--- DATA SECTION ---
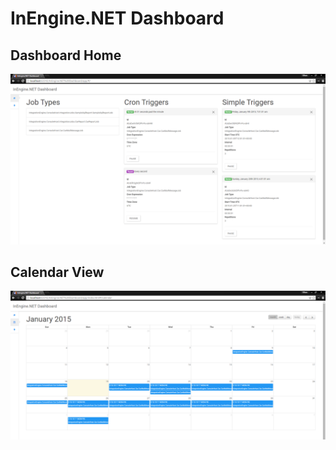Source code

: # InEngine.NET Dashboard

## Dashboard Home
![screenshot](/screenshots/home.png)

## Calendar View
![screenshot](/screenshots/calendar.png)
---
▶ **ACTIVITY**:
Output, and output only, the lines from the one containing "# InEngine.NET Dashboard" through the last line of the data above.

▶ **OUTPUT**:
: # InEngine.NET Dashboard

## Dashboard Home
![screenshot](/screenshots/home.png)

## Calendar View
![screenshot](/screenshots/calendar.png)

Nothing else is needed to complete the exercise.